──────── PROVIDED DATA ────────

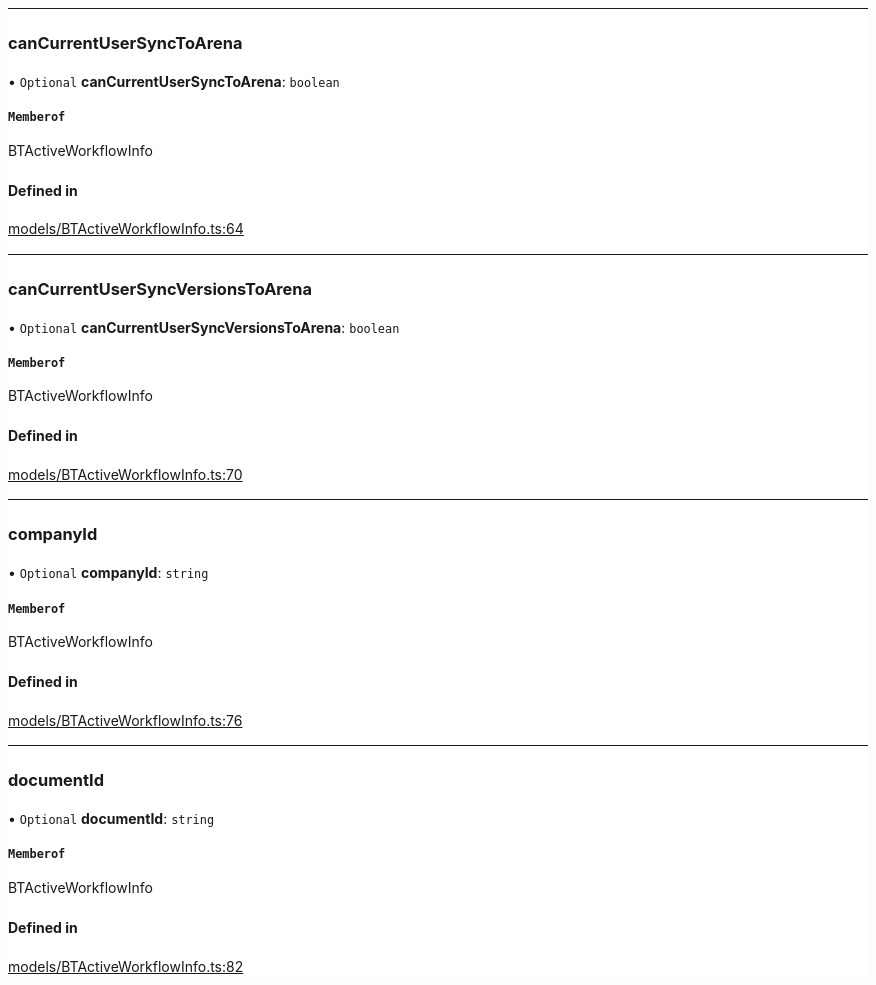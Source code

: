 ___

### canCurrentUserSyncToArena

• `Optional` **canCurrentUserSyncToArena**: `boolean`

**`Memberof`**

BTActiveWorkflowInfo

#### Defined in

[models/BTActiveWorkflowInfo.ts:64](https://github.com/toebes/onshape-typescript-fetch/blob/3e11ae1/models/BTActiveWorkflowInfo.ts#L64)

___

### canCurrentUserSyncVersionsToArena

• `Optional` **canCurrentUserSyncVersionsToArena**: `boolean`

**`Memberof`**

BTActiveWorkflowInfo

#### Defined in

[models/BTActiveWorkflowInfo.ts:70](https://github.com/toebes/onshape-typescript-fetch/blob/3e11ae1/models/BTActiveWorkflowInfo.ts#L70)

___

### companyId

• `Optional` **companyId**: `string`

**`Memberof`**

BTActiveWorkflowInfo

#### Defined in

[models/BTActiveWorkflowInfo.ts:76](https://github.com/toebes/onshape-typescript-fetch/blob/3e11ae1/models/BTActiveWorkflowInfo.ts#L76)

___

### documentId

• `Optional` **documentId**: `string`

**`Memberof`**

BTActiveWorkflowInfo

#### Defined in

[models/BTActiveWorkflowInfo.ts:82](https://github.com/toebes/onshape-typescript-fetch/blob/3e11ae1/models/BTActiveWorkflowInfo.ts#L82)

────────
──────── PROVIDED DATA ────────

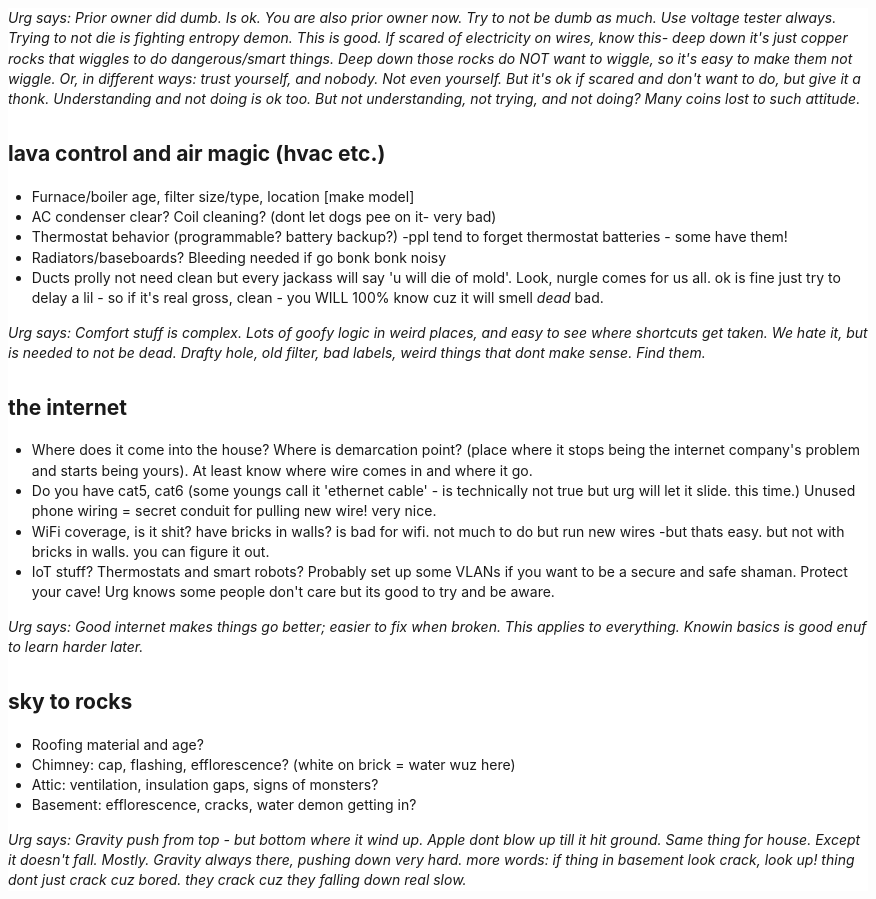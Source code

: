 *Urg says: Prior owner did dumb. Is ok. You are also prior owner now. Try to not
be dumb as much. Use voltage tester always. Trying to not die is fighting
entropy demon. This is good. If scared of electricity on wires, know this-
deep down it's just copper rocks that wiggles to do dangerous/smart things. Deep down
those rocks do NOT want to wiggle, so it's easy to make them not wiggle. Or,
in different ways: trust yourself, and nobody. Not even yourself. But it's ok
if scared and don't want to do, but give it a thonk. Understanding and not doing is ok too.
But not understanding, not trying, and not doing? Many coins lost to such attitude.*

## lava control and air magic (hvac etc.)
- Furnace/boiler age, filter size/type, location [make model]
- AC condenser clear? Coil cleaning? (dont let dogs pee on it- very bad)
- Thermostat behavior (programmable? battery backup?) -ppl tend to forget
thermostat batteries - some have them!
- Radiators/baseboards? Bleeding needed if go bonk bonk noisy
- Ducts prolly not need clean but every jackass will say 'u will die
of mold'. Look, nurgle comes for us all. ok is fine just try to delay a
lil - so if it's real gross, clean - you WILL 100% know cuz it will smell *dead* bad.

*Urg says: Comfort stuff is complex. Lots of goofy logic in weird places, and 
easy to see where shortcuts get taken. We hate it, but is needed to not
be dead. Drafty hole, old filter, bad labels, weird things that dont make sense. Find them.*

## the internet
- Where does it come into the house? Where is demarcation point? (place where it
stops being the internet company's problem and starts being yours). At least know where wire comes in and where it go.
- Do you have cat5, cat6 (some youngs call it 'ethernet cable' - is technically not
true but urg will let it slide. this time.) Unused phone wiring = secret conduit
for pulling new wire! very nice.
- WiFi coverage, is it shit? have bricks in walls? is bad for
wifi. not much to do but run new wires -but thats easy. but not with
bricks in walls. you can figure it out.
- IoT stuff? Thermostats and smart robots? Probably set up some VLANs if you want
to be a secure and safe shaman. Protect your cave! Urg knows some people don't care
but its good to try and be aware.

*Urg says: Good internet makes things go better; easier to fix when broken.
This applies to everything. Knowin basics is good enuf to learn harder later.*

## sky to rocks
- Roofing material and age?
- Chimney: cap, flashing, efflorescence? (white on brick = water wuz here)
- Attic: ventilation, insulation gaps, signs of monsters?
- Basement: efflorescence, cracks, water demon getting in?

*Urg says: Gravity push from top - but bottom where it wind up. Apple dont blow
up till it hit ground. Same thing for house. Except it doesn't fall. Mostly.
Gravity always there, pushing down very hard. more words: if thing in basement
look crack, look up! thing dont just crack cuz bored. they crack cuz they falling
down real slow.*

────────
──────── PROVIDED DATA ────────

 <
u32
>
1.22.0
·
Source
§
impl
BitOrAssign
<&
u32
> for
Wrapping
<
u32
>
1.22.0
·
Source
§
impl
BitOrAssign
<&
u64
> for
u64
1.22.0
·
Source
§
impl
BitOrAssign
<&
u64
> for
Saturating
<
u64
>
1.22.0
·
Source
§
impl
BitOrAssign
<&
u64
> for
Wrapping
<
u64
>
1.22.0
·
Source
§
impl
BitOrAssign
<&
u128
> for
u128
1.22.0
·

────────

### WHAT IS NEEDED
The answer must be every line from the records above that contains the word "string", copied out.

### RESULT OF THIS TASK
• `Optional` **companyId**: `string`
• `Optional` **documentId**: `string`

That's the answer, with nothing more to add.